Measured times on various platforms

The program execution time depends on the number of patches and the number of wire segments used. The central processor time approximately follows the formula;

T=

T₁ + T₂ + T₃+ T₄

T₁=(A₁kN_s² + A₂kN_s² + A₃kN_sN_p + A₄N_c)/M,

T₂=B(N_s + 2N_p)³/M₂,

T₃=CN_s +2N_p)²/M ,

T₄=DkN_f(N_s+2N_p),

where

N_s=number of wire segments,

N_p=number of surface Patches,

N_c=number of connections between a wire and surface,

N_e=number of different excitations,

N_f=number of far-field calculation points

M=number of degrees of symmetry,

k=

1 for structure in free space,

2 for perfect ground of reflection coefficient approximation, and

4 for Sommerfeld/Norton method. T₁ is the time to fill the interaction matrix; T₂ is the time to factor the matrix; T₃ is the time to solve for the currents for all excitations; and T₄ is the time to calculate far fields.

The proportionality factors depend on the computer system on which the program is run. The factors in seconds for a CDC 7600 computer when the matrix fits in core are roughly

A₁=3.(10^-4),

A₂=5.(10^-5),

A₃=5.(10^-4),

A₄=2.(10^-2),

B=2.(10^-6),

C=4.(10^-6), and

D=6.(10^-5), When the extended thin-wire kernel is used, A₁ is increased by about 18 percent. If the approximation for large interaction distances is used with RKH=R_o, then A₁ is multiplied by (1 - 0.7F) where F is the faction of all segment pairs for which the separation is grater than R_o.

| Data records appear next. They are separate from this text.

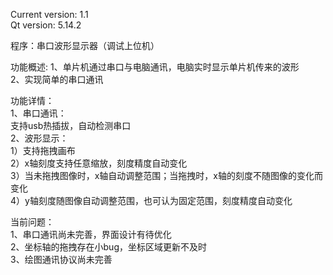 Current version: 1.1  
Qt version: 5.14.2    

程序：串口波形显示器（调试上位机）  

功能概述: 
1、单片机通过串口与电脑通讯，电脑实时显示单片机传来的波形     
2、实现简单的串口通讯   
 
功能详情：  
1、串口通讯：  
支持usb热插拔，自动检测串口  
2、波形显示：  
1）支持拖拽画布  
2）x轴刻度支持任意缩放，刻度精度自动变化  
3）当未拖拽图像时，x轴自动调整范围；当拖拽时，x轴的刻度不随图像的变化而变化  
4）y轴刻度随图像自动调整范围，也可认为固定范围，刻度精度自动变化  

当前问题：   
1、串口通讯尚未完善，界面设计有待优化  
2、坐标轴的拖拽存在小bug，坐标区域更新不及时  
3、绘图通讯协议尚未完善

Unless a large number of excitations or far fields are requested, T₁ and T₂ will account for nearly all of the running time. If the matrix does not fit in core storage, T₁ and T₂ will be larger than indicated above. They may be much larger if I/O time is included.

The code SOMNEC requires about 15 sec to write the Summerfeld/Norton data file on a CDC 7600 computer.